_Task item_.
Each entry is to be given again word for word; images are dropped.

_Data to use_.
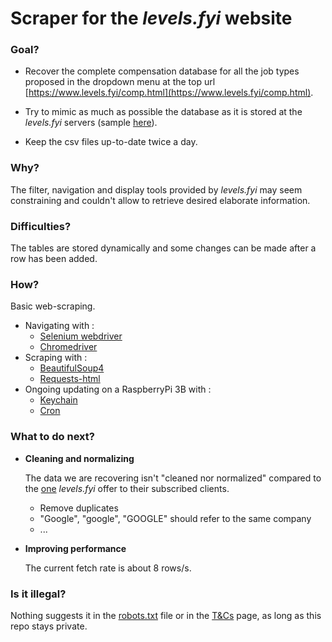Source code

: # Scraper for the *levels.fyi* website

### Goal?

- Recover the complete compensation database for all the job types proposed in the dropdown menu at the top url [https://www.levels.fyi/comp.html](https://www.levels.fyi/comp.html).

- Try to mimic as much as possible the database as it is stored at the *levels.fyi* servers (sample [here](https://docs.google.com/spreadsheets/d/1brSr6NvdgkEGd7Lo1a_qlTVqLSUg1ENNxY3xDTtGFnI/edit#gid=0)).

- Keep the csv files up-to-date twice a day.

### Why?

The filter, navigation and display tools provided by *levels.fyi* may seem constraining and couldn't allow to retrieve desired elaborate information.


### Difficulties?

The tables are stored dynamically and some changes can be made after a row has been added. 

### How?

Basic web-scraping.

* Navigating with : 
	* [Selenium webdriver](https://en.wikipedia.org/wiki/Selenium_(software)#Selenium_WebDriver)
	* [Chromedriver](https://chromedriver.chromium.org/)
* Scraping with : 
    * [BeautifulSoup4](https://en.wikipedia.org/wiki/Beautiful_Soup_\(HTML_parser\))
    * [Requests-html](https://docs.python-requests.org/projects/requests-html/en/latest/)
* Ongoing updating on a RaspberryPi 3B with : 
	* [Keychain](https://www.funtoo.org/Keychain)
	* [Cron](https://en.wikipedia.org/wiki/Cron)

### What to do next?

- **Cleaning and normalizing**

    The data we are recovering isn't "cleaned nor normalized" compared to the [one](https://www.levels.fyi/offerings/) *levels.fyi* offer to their subscribed clients. 
    - Remove duplicates
    - "Google", "google", "GOOGLE" should refer to the same company
    - ...

- **Improving performance**

    The current fetch rate is about 8 rows/s.

### Is it illegal?

Nothing suggests it in the [robots.txt](https://www.levels.fyi/robots.txt) file or in the [T&Cs](https://www.levels.fyi/about/terms.html) page, as long as this repo stays private.
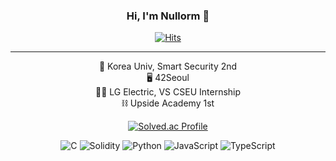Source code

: <div align="center">
  
  ### Hi, I'm Nullorm 👋
  [![Hits](https://hits.seeyoufarm.com/api/count/incr/badge.svg?url=https%3A%2F%2Fgithub.com%2FNull0RM&count_bg=%2379C83D&title_bg=%23555555&icon=&icon_color=%23E7E7E7&title=hits&edge_flat=false)](https://hits.seeyoufarm.com)

</div>

* * *

<div align="center">
  
  🐅 Korea Univ, Smart Security 2nd         
  🖥️ 42Seoul         
  👨‍💻 LG Electric, VS CSEU Internship          
  ⛓️ Upside Academy 1st

</div>

<!--백준 티어 설정하기-->
<div align="center">
  
  [![Solved.ac Profile](http://mazassumnida.wtf/api/v2/generate_badge?boj=jhy2301)](https://solved.ac/jhy2301/)

</div>

<div align="center">
  
  ![C](https://img.shields.io/badge/C-A8B9CC?style=flat-square&logo=C&logoColor=white)
  ![Solidity](https://img.shields.io/badge/Solidity-363636?style=flat-square&logo=Solidity&logoColor=white)
  ![Python](https://img.shields.io/badge/Python-3776AB?style=flat-square&logo=Python&logoColor=white)
  ![JavaScript](https://img.shields.io/badge/JavaScript-F7DF1E?style=flat-square&logo=JavaScript&logoColor=white)
  ![TypeScript](https://img.shields.io/badge/TypeScript-3178C6?style=flat-square&logo=TypeScript&logoColor=white)

</div>
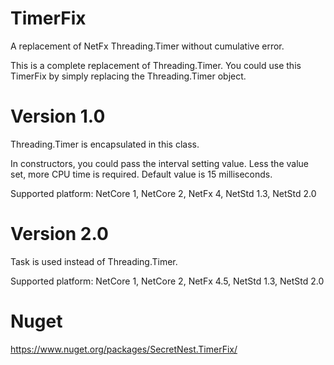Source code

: # TimerFix
A replacement of NetFx Threading.Timer without cumulative error.

This is a complete replacement of Threading.Timer. You could use this TimerFix by simply replacing the Threading.Timer object.

# Version 1.0
Threading.Timer is encapsulated in this class.

In constructors, you could pass the interval setting value. Less the value set, more CPU time is required. Default value is 15 milliseconds.

Supported platform: NetCore 1, NetCore 2, NetFx 4, NetStd 1.3, NetStd 2.0

# Version 2.0
Task is used instead of Threading.Timer.

Supported platform: NetCore 1, NetCore 2, NetFx 4.5, NetStd 1.3, NetStd 2.0

# Nuget
https://www.nuget.org/packages/SecretNest.TimerFix/
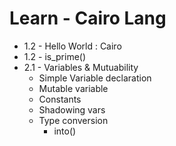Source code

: # Learn - Cairo Lang

- 1.2 - Hello World : Cairo
- 1.2 - is_prime() 
- 2.1 - Variables & Mutuability
    - Simple Variable declaration
    - Mutable variable
    - Constants
    - Shadowing vars
    - Type conversion
        - into()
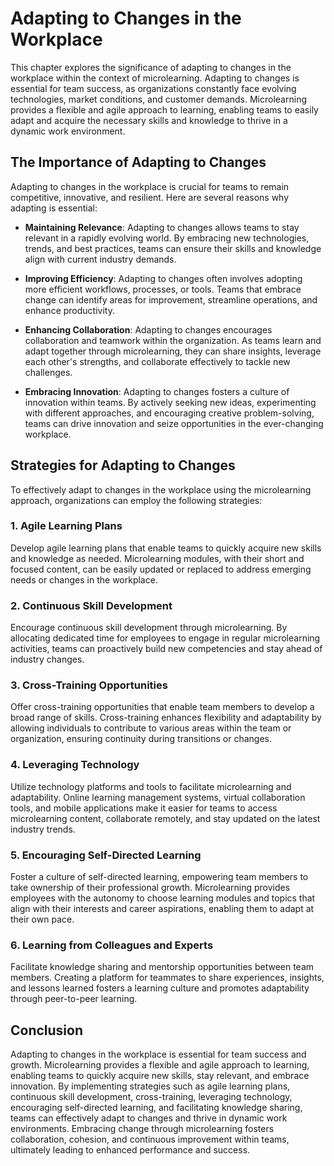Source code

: Adapting to Changes in the Workplace
=============================================

This chapter explores the significance of adapting to changes in the workplace within the context of microlearning. Adapting to changes is essential for team success, as organizations constantly face evolving technologies, market conditions, and customer demands. Microlearning provides a flexible and agile approach to learning, enabling teams to easily adapt and acquire the necessary skills and knowledge to thrive in a dynamic work environment.

The Importance of Adapting to Changes
-------------------------------------

Adapting to changes in the workplace is crucial for teams to remain competitive, innovative, and resilient. Here are several reasons why adapting is essential:

* **Maintaining Relevance**: Adapting to changes allows teams to stay relevant in a rapidly evolving world. By embracing new technologies, trends, and best practices, teams can ensure their skills and knowledge align with current industry demands.

* **Improving Efficiency**: Adapting to changes often involves adopting more efficient workflows, processes, or tools. Teams that embrace change can identify areas for improvement, streamline operations, and enhance productivity.

* **Enhancing Collaboration**: Adapting to changes encourages collaboration and teamwork within the organization. As teams learn and adapt together through microlearning, they can share insights, leverage each other's strengths, and collaborate effectively to tackle new challenges.

* **Embracing Innovation**: Adapting to changes fosters a culture of innovation within teams. By actively seeking new ideas, experimenting with different approaches, and encouraging creative problem-solving, teams can drive innovation and seize opportunities in the ever-changing workplace.

Strategies for Adapting to Changes
----------------------------------

To effectively adapt to changes in the workplace using the microlearning approach, organizations can employ the following strategies:

### 1\. Agile Learning Plans

Develop agile learning plans that enable teams to quickly acquire new skills and knowledge as needed. Microlearning modules, with their short and focused content, can be easily updated or replaced to address emerging needs or changes in the workplace.

### 2\. Continuous Skill Development

Encourage continuous skill development through microlearning. By allocating dedicated time for employees to engage in regular microlearning activities, teams can proactively build new competencies and stay ahead of industry changes.

### 3\. Cross-Training Opportunities

Offer cross-training opportunities that enable team members to develop a broad range of skills. Cross-training enhances flexibility and adaptability by allowing individuals to contribute to various areas within the team or organization, ensuring continuity during transitions or changes.

### 4\. Leveraging Technology

Utilize technology platforms and tools to facilitate microlearning and adaptability. Online learning management systems, virtual collaboration tools, and mobile applications make it easier for teams to access microlearning content, collaborate remotely, and stay updated on the latest industry trends.

### 5\. Encouraging Self-Directed Learning

Foster a culture of self-directed learning, empowering team members to take ownership of their professional growth. Microlearning provides employees with the autonomy to choose learning modules and topics that align with their interests and career aspirations, enabling them to adapt at their own pace.

### 6\. Learning from Colleagues and Experts

Facilitate knowledge sharing and mentorship opportunities between team members. Creating a platform for teammates to share experiences, insights, and lessons learned fosters a learning culture and promotes adaptability through peer-to-peer learning.

Conclusion
----------

Adapting to changes in the workplace is essential for team success and growth. Microlearning provides a flexible and agile approach to learning, enabling teams to quickly acquire new skills, stay relevant, and embrace innovation. By implementing strategies such as agile learning plans, continuous skill development, cross-training, leveraging technology, encouraging self-directed learning, and facilitating knowledge sharing, teams can effectively adapt to changes and thrive in dynamic work environments. Embracing change through microlearning fosters collaboration, cohesion, and continuous improvement within teams, ultimately leading to enhanced performance and success.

_Expected answer_.
Source code

: # Scraper for the *levels.fyi* website

### Goal?

- Recover the complete compensation database for all the job types proposed in the dropdown menu at the top url [https://www.levels.fyi/comp.html](https://www.levels.fyi/comp.html).

- Try to mimic as much as possible the database as it is stored at the *levels.fyi* servers (sample [here](https://docs.google.com/spreadsheets/d/1brSr6NvdgkEGd7Lo1a_qlTVqLSUg1ENNxY3xDTtGFnI/edit#gid=0)).

- Keep the csv files up-to-date twice a day.

### Why?

The filter, navigation and display tools provided by *levels.fyi* may seem constraining and couldn't allow to retrieve desired elaborate information.


### Difficulties?

The tables are stored dynamically and some changes can be made after a row has been added. 

### How?

Basic web-scraping.

* Navigating with : 
	* [Selenium webdriver](https://en.wikipedia.org/wiki/Selenium_(software)#Selenium_WebDriver)
	* [Chromedriver](https://chromedriver.chromium.org/)
* Scraping with : 
    * [BeautifulSoup4](https://en.wikipedia.org/wiki/Beautiful_Soup_\(HTML_parser\))
    * [Requests-html](https://docs.python-requests.org/projects/requests-html/en/latest/)
* Ongoing updating on a RaspberryPi 3B with : 
	* [Keychain](https://www.funtoo.org/Keychain)
	* [Cron](https://en.wikipedia.org/wiki/Cron)

### What to do next?

- **Cleaning and normalizing**

    The data we are recovering isn't "cleaned nor normalized" compared to the [one](https://www.levels.fyi/offerings/) *levels.fyi* offer to their subscribed clients. 
    - Remove duplicates
    - "Google", "google", "GOOGLE" should refer to the same company
    - ...

- **Improving performance**

    The current fetch rate is about 8 rows/s.

### Is it illegal?

Nothing suggests it in the [robots.txt](https://www.levels.fyi/robots.txt) file or in the [T&Cs](https://www.levels.fyi/about/terms.html) page, as long as this repo stays private.
Source code

: <div align="center">
  
  ### Hi, I'm Nullorm 👋
  [![Hits](https://hits.seeyoufarm.com/api/count/incr/badge.svg?url=https%3A%2F%2Fgithub.com%2FNull0RM&count_bg=%2379C83D&title_bg=%23555555&icon=&icon_color=%23E7E7E7&title=hits&edge_flat=false)](https://hits.seeyoufarm.com)

</div>

* * *

<div align="center">
  
  🐅 Korea Univ, Smart Security 2nd         
  🖥️ 42Seoul         
  👨‍💻 LG Electric, VS CSEU Internship          
  ⛓️ Upside Academy 1st

</div>

<!--백준 티어 설정하기-->
<div align="center">
  
  [![Solved.ac Profile](http://mazassumnida.wtf/api/v2/generate_badge?boj=jhy2301)](https://solved.ac/jhy2301/)

</div>

<div align="center">
  
  ![C](https://img.shields.io/badge/C-A8B9CC?style=flat-square&logo=C&logoColor=white)
  ![Solidity](https://img.shields.io/badge/Solidity-363636?style=flat-square&logo=Solidity&logoColor=white)
  ![Python](https://img.shields.io/badge/Python-3776AB?style=flat-square&logo=Python&logoColor=white)
  ![JavaScript](https://img.shields.io/badge/JavaScript-F7DF1E?style=flat-square&logo=JavaScript&logoColor=white)
  ![TypeScript](https://img.shields.io/badge/TypeScript-3178C6?style=flat-square&logo=TypeScript&logoColor=white)

</div>
Source code

: # TimerFix
A replacement of NetFx Threading.Timer without cumulative error.

This is a complete replacement of Threading.Timer. You could use this TimerFix by simply replacing the Threading.Timer object.

# Version 1.0
Threading.Timer is encapsulated in this class.

In constructors, you could pass the interval setting value. Less the value set, more CPU time is required. Default value is 15 milliseconds.

Supported platform: NetCore 1, NetCore 2, NetFx 4, NetStd 1.3, NetStd 2.0

# Version 2.0
Task is used instead of Threading.Timer.

Supported platform: NetCore 1, NetCore 2, NetFx 4.5, NetStd 1.3, NetStd 2.0

# Nuget
https://www.nuget.org/packages/SecretNest.TimerFix/
Source code

: # Learn - Cairo Lang

- 1.2 - Hello World : Cairo
- 1.2 - is_prime() 
- 2.1 - Variables & Mutuability
    - Simple Variable declaration
    - Mutable variable
    - Constants
    - Shadowing vars
    - Type conversion
        - into()
Source code

: Adapting to Changes in the Workplace
=============================================

This chapter explores the significance of adapting to changes in the workplace within the context of microlearning. Adapting to changes is essential for team success, as organizations constantly face evolving technologies, market conditions, and customer demands. Microlearning provides a flexible and agile approach to learning, enabling teams to easily adapt and acquire the necessary skills and knowledge to thrive in a dynamic work environment.

The Importance of Adapting to Changes
-------------------------------------

Adapting to changes in the workplace is crucial for teams to remain competitive, innovative, and resilient. Here are several reasons why adapting is essential:

* **Maintaining Relevance**: Adapting to changes allows teams to stay relevant in a rapidly evolving world. By embracing new technologies, trends, and best practices, teams can ensure their skills and knowledge align with current industry demands.

* **Improving Efficiency**: Adapting to changes often involves adopting more efficient workflows, processes, or tools. Teams that embrace change can identify areas for improvement, streamline operations, and enhance productivity.

* **Enhancing Collaboration**: Adapting to changes encourages collaboration and teamwork within the organization. As teams learn and adapt together through microlearning, they can share insights, leverage each other's strengths, and collaborate effectively to tackle new challenges.

* **Embracing Innovation**: Adapting to changes fosters a culture of innovation within teams. By actively seeking new ideas, experimenting with different approaches, and encouraging creative problem-solving, teams can drive innovation and seize opportunities in the ever-changing workplace.

Strategies for Adapting to Changes
----------------------------------

To effectively adapt to changes in the workplace using the microlearning approach, organizations can employ the following strategies:

### 1\. Agile Learning Plans

Develop agile learning plans that enable teams to quickly acquire new skills and knowledge as needed. Microlearning modules, with their short and focused content, can be easily updated or replaced to address emerging needs or changes in the workplace.

### 2\. Continuous Skill Development

Encourage continuous skill development through microlearning. By allocating dedicated time for employees to engage in regular microlearning activities, teams can proactively build new competencies and stay ahead of industry changes.

### 3\. Cross-Training Opportunities

Offer cross-training opportunities that enable team members to develop a broad range of skills. Cross-training enhances flexibility and adaptability by allowing individuals to contribute to various areas within the team or organization, ensuring continuity during transitions or changes.

### 4\. Leveraging Technology

Utilize technology platforms and tools to facilitate microlearning and adaptability. Online learning management systems, virtual collaboration tools, and mobile applications make it easier for teams to access microlearning content, collaborate remotely, and stay updated on the latest industry trends.

### 5\. Encouraging Self-Directed Learning

Foster a culture of self-directed learning, empowering team members to take ownership of their professional growth. Microlearning provides employees with the autonomy to choose learning modules and topics that align with their interests and career aspirations, enabling them to adapt at their own pace.

### 6\. Learning from Colleagues and Experts

Facilitate knowledge sharing and mentorship opportunities between team members. Creating a platform for teammates to share experiences, insights, and lessons learned fosters a learning culture and promotes adaptability through peer-to-peer learning.

Conclusion
----------

Adapting to changes in the workplace is essential for team success and growth. Microlearning provides a flexible and agile approach to learning, enabling teams to quickly acquire new skills, stay relevant, and embrace innovation. By implementing strategies such as agile learning plans, continuous skill development, cross-training, leveraging technology, encouraging self-directed learning, and facilitating knowledge sharing, teams can effectively adapt to changes and thrive in dynamic work environments. Embracing change through microlearning fosters collaboration, cohesion, and continuous improvement within teams, ultimately leading to enhanced performance and success.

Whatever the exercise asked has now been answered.